I do agree with him, having myself long believed in the yet-unproven though now increasingly accepted mind/body connection. So who am I to say that personal contentment and self-acceptance can’t prolong life?

 In that event, Gary – who is proud to consider himself the laziest person alive (“If someone else says she can do the job, just let her!) should live forever.

 Still I can’t help frowning on a decision that lifting a Snickers bar, a scoop of Cherry Garcia or a hamburger (obviously, the heftier the better) to his mouth is enough daily exercise. Just like things go better with Coke, a Chicken Caesar Salad a day may keep the undertaker away – or at least at bay.

 The two approaches are hardly incompatible, I point out. “Enjoy life, be positive, just eat better.”

 “Yeah, right, and whether or not it prolongs your life, it’ll certainly feel longer,” is his response.  

 To Gary it remains mere unproven conjecture that high-fat diets and lack of exercise are what’s contributing to heart disease. “I could just as easily theorize hanging by my thumbs can prolong my life,” he maintains.

I knew he’d never embrace this hypothesis -- hanging from his thumbs would surely interfere with his chosen exercise program. Instead he’s propounding a causal relationship that really appeals to him: namely, staying out of the Stale Sperm Club prolongs life and if I want to take a more pro-active active role in lengthening his life, I can do my part to keep him out of it. In this Strutin-alone interpretation of the heart-disease statistics, men who keep to a regimen of sex every two or three days live a great deal longer than once-a-weekers, or that most truly sex-deprived of categories: Jewish husbands. (Q: Know how to stop a Jewish woman from having sex? A: Marry her.)

 All jokes aside, for at least a moment or two, I must report that for whatever reason, over the past three days, Gary has been hamburger-free. Nor have I come upon him hanging from his thumbs.

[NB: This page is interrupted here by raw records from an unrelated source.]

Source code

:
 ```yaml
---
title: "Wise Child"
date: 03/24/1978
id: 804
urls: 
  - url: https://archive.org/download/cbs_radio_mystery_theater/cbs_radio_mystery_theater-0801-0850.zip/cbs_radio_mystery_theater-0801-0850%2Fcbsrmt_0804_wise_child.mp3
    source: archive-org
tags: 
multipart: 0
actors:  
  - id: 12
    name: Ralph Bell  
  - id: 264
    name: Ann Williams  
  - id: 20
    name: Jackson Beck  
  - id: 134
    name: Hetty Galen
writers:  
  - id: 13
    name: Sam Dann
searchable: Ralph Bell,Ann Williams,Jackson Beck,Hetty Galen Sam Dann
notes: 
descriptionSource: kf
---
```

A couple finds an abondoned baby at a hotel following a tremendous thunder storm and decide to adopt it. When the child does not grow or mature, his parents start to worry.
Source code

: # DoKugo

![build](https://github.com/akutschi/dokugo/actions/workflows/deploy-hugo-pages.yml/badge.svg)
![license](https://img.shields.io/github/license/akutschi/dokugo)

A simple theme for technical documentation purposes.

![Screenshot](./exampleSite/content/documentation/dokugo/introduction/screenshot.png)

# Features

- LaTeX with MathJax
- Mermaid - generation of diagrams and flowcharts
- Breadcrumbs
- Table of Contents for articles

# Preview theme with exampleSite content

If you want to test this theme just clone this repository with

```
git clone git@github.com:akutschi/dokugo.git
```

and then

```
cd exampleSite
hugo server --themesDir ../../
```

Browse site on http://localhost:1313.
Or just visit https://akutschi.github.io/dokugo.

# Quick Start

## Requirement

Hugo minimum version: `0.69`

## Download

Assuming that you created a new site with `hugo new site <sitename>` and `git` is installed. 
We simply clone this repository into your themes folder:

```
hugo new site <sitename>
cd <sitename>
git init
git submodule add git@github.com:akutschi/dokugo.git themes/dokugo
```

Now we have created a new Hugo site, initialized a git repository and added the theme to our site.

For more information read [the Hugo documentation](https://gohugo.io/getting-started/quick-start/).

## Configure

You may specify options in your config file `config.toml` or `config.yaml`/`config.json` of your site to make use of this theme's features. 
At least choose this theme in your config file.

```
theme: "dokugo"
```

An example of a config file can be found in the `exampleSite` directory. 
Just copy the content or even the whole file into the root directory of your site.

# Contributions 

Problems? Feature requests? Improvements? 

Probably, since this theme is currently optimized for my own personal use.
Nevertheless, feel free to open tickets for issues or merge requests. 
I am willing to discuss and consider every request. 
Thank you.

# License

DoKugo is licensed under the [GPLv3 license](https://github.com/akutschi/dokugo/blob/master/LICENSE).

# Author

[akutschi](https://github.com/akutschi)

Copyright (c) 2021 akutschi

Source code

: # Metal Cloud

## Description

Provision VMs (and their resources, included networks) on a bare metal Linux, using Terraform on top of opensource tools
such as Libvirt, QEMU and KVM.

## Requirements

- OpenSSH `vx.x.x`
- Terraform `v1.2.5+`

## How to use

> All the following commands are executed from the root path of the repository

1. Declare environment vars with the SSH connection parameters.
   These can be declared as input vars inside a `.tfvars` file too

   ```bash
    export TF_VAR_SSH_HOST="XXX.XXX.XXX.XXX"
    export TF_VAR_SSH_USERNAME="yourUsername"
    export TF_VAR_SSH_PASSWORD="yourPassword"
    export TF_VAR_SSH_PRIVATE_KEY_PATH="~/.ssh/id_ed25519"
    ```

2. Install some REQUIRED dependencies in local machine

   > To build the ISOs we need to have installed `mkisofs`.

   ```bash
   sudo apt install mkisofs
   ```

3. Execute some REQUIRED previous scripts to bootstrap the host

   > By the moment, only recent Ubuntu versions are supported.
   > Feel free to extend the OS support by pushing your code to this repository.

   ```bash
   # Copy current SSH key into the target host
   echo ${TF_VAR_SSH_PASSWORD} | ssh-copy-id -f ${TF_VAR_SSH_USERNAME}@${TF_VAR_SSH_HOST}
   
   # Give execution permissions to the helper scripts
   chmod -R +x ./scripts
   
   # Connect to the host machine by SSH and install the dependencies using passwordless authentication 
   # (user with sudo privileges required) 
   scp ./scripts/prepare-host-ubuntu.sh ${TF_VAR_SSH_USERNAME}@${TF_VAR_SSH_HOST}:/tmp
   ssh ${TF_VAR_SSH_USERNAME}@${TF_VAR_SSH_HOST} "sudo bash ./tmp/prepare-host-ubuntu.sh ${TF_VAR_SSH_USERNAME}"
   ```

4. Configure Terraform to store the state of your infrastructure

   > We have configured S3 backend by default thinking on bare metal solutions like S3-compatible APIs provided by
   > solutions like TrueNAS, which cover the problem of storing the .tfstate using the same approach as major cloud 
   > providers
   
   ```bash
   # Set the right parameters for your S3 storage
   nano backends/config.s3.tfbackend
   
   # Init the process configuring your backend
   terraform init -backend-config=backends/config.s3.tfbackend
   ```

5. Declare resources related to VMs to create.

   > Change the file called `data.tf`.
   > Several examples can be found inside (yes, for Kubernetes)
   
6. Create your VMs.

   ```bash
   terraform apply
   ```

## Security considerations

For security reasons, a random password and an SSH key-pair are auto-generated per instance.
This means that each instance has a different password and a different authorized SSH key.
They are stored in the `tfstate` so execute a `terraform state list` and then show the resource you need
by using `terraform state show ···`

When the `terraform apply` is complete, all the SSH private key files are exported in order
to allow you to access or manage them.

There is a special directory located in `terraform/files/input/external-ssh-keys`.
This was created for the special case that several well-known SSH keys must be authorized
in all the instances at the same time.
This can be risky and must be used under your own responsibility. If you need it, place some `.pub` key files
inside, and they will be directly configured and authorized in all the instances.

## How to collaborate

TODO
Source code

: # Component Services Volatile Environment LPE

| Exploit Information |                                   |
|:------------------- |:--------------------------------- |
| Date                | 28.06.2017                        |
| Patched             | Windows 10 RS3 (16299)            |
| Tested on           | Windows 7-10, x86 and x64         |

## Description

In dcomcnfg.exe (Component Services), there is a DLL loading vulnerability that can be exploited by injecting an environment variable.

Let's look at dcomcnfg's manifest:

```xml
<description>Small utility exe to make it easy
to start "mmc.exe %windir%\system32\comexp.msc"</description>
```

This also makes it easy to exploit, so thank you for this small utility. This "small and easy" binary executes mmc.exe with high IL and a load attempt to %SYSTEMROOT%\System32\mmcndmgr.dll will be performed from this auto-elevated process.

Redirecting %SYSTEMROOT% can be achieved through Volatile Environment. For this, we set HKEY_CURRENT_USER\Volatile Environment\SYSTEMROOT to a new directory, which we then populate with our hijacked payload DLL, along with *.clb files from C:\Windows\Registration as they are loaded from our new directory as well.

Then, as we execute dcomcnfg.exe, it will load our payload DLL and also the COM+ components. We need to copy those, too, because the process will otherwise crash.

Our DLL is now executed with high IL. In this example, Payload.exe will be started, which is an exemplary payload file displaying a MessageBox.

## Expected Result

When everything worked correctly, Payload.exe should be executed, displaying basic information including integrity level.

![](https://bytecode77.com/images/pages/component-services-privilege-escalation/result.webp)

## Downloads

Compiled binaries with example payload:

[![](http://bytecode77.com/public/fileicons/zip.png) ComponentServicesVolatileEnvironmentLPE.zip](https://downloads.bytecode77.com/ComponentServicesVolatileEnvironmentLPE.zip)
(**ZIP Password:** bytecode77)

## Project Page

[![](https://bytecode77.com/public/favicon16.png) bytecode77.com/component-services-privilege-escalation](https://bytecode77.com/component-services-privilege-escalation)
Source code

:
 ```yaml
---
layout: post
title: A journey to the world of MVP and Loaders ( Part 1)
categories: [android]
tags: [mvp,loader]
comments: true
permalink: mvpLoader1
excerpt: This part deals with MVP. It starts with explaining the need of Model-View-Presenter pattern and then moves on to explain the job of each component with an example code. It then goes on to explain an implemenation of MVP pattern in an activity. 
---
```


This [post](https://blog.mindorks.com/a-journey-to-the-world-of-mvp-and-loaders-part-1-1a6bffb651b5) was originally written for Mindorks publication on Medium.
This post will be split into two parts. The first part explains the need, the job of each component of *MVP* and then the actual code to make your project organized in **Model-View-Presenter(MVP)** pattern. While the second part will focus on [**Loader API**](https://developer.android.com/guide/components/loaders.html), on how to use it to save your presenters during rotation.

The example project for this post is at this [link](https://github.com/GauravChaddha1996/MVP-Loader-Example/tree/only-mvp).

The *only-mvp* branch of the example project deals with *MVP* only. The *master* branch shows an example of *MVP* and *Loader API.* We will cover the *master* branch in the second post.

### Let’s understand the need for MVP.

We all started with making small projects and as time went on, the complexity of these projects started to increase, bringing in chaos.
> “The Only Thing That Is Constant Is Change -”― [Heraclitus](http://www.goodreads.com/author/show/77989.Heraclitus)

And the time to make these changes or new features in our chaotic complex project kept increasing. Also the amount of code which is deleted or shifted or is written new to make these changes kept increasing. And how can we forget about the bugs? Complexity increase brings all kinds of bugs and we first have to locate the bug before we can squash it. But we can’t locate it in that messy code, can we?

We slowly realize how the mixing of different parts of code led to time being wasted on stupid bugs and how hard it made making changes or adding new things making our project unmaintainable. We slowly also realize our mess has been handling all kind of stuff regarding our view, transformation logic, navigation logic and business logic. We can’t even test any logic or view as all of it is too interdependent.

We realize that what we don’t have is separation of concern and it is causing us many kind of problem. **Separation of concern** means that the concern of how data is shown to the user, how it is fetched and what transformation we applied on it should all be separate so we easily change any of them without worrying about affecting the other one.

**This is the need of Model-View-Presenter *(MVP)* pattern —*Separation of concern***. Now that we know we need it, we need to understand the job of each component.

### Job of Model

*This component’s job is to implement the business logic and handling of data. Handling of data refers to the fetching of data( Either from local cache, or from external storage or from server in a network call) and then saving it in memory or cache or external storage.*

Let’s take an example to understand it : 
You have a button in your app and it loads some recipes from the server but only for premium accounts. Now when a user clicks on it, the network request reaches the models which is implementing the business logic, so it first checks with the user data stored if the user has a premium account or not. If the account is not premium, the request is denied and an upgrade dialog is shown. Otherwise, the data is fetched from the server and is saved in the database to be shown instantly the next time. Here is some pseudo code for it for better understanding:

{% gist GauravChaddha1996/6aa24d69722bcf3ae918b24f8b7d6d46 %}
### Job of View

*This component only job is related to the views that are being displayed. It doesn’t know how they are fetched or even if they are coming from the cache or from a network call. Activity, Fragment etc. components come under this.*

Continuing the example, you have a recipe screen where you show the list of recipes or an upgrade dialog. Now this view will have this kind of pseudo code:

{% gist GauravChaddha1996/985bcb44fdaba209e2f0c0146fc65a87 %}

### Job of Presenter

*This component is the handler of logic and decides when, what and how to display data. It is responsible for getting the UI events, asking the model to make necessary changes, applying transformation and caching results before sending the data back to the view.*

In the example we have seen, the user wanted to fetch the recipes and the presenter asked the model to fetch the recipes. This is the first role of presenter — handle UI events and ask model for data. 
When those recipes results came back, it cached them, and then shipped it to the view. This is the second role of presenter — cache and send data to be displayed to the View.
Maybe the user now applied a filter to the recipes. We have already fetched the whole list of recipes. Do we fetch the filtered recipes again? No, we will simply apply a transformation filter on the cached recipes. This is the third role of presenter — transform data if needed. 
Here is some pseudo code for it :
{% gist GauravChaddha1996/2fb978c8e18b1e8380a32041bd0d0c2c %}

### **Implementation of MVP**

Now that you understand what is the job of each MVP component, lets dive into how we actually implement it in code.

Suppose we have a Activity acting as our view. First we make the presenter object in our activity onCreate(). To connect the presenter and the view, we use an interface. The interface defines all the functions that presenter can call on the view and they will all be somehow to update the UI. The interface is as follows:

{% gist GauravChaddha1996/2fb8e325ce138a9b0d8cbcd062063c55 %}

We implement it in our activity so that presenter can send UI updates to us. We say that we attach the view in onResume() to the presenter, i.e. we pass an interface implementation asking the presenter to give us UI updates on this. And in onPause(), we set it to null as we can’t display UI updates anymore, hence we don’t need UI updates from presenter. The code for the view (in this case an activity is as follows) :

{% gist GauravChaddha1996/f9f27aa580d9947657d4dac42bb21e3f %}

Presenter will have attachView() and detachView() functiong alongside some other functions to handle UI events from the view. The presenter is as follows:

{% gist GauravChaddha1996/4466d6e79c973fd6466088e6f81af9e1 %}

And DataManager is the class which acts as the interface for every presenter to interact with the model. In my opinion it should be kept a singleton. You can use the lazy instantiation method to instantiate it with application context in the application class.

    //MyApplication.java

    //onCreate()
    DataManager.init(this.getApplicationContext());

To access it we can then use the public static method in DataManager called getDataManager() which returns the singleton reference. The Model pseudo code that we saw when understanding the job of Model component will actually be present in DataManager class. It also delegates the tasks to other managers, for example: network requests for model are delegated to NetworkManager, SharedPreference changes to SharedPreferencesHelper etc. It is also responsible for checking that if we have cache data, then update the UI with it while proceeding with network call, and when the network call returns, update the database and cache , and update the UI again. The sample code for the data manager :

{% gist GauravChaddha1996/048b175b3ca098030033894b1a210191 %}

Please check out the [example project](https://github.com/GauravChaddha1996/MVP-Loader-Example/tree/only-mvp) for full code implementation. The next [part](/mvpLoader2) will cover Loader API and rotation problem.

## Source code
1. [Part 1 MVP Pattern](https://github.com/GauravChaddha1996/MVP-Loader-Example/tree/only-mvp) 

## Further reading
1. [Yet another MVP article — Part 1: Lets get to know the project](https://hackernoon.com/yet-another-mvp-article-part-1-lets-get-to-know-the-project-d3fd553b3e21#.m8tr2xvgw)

 That means, I think, that my ass is -- literally – on the line…

 Moreover, being that I have always been suspicious of napping (Energizer Bunnies don’t slow down long enough to nap, Gary points out.) and now that I’ve learned they can be lethal and, further, since he’s concocted this SSC theory, I have even less excuse for escaping these new wifely duties with convenient siestas.

So, all I’ve got left to fall back on are headaches. Or Gary.